Remote coral reefs can sustain high growth potential and may match future sea-level trends.

Autor: Perry CT; Geography, College of Life and Environmental Sciences, University of Exeter, Exeter, UK., Murphy GN; Geography, College of Life and Environmental Sciences, University of Exeter, Exeter, UK., Graham NA; Lancaster Environment Centre, Lancaster University, Lancaster LA1 4YQ, UK.; ARC Centre of Excellence for Coral Reef Studies, James Cook University, Townsville, QLD 4811, Australia., Wilson SK; Department of Parks and Wildlife, Kensington, Perth, Western Australia 6151, Australia.; School of Plant Biology, Oceans Institute, University of Western Australia, Crawley, Western Australia 6009, Australia., Januchowski-Hartley FA; Geography, College of Life and Environmental Sciences, University of Exeter, Exeter, UK., East HK; Geography, College of Life and Environmental Sciences, University of Exeter, Exeter, UK.
Jazyk: angličtina
Zdroj: Scientific reports [Sci Rep] 2015 Dec 16; Vol. 5, pp. 18289. Date of Electronic Publication: 2015 Dec 16.
DOI: 10.1038/srep18289
Abstrakt: Climate-induced disturbances are contributing to rapid, global-scale changes in coral reef ecology. As a consequence, reef carbonate budgets are declining, threatening reef growth potential and thus capacity to track rising sea-levels. Whether disturbed reefs can recover their growth potential and how rapidly, are thus critical research questions. Here we address these questions by measuring the carbonate budgets of 28 reefs across the Chagos Archipelago (Indian Ocean) which, while geographically remote and largely isolated from compounding human impacts, experienced severe (>90%) coral mortality during the 1998 warming event. Coral communities on most reefs recovered rapidly and we show that carbonate budgets in 2015 average +3.7 G (G = kg CaCO3 m(-2) yr(-1)). Most significantly the production rates on Acropora-dominated reefs, the corals most severely impacted in 1998, averaged +8.4 G by 2015, comparable with estimates under pre-human (Holocene) disturbance conditions.
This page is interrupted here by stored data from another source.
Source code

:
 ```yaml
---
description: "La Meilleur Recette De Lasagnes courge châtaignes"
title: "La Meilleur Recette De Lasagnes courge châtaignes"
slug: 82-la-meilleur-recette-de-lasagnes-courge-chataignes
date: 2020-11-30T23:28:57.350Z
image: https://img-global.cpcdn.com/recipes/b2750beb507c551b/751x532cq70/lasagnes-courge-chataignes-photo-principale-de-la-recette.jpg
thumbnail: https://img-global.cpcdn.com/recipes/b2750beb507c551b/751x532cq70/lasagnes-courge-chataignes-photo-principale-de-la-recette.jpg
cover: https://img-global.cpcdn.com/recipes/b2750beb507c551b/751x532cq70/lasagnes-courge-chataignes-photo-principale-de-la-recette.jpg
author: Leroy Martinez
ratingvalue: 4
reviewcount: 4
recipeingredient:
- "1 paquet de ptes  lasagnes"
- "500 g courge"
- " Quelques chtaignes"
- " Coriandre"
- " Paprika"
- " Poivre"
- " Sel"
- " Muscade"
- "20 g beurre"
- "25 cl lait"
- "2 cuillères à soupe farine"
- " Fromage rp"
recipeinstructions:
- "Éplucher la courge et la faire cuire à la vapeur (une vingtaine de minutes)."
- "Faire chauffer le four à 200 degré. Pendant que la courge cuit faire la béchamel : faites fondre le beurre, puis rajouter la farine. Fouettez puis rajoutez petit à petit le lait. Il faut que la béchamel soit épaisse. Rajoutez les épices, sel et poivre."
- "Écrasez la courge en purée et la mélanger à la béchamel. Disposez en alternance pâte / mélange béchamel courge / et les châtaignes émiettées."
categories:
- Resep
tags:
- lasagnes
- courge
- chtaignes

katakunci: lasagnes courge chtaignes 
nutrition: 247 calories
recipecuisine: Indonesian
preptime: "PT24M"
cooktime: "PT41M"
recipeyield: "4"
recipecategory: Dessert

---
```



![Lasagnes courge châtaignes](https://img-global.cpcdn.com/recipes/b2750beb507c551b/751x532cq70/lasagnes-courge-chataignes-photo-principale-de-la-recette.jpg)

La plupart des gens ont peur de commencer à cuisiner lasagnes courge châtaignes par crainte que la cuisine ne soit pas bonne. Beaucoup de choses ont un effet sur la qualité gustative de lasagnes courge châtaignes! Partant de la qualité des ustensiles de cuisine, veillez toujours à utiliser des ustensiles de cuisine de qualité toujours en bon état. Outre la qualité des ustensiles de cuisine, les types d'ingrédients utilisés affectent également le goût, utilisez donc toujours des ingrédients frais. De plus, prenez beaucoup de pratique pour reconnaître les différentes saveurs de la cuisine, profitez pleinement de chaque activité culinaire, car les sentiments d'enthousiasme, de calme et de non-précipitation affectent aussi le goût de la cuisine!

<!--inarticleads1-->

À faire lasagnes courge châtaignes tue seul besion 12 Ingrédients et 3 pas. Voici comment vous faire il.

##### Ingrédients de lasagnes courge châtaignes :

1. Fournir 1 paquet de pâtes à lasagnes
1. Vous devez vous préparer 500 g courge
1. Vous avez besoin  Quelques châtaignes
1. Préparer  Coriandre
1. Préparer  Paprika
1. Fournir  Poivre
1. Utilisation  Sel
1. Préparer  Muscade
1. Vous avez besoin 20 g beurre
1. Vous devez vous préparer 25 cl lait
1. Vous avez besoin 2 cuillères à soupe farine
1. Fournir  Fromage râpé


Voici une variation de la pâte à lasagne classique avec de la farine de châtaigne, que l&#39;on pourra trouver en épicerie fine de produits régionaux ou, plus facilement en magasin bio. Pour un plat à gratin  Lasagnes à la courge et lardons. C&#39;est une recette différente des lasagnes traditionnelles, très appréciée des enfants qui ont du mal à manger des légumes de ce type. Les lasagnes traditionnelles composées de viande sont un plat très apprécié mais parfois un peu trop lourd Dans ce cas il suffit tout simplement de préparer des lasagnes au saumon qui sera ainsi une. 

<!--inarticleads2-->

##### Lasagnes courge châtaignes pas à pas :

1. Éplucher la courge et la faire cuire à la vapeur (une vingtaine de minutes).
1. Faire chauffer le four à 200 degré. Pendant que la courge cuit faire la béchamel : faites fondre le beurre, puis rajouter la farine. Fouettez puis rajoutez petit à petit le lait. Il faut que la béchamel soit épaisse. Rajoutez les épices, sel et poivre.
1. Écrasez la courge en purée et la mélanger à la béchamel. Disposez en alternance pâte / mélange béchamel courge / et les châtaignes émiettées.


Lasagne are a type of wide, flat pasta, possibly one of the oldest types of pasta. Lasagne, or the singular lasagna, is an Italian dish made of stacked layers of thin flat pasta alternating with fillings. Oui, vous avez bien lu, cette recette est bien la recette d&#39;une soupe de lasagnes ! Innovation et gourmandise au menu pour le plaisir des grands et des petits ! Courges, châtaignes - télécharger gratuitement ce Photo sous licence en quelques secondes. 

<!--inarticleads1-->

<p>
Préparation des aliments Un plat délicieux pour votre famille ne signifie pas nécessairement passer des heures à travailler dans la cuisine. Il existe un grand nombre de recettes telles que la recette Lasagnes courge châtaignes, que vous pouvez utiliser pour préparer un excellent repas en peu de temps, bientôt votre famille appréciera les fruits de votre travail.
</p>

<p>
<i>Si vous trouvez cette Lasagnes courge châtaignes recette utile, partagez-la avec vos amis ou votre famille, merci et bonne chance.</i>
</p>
These positive budgets are reflected in high reef growth rates (4.2 mm yr(-1)) on Acropora-dominated reefs, demonstrating that carbonate budgets on these remote reefs have recovered rapidly from major climate-driven disturbances. Critically, these reefs retain the capacity to grow at rates exceeding measured regional mid-late Holocene and 20th century sea-level rise, and close to IPCC sea-level rise projections through to 2100.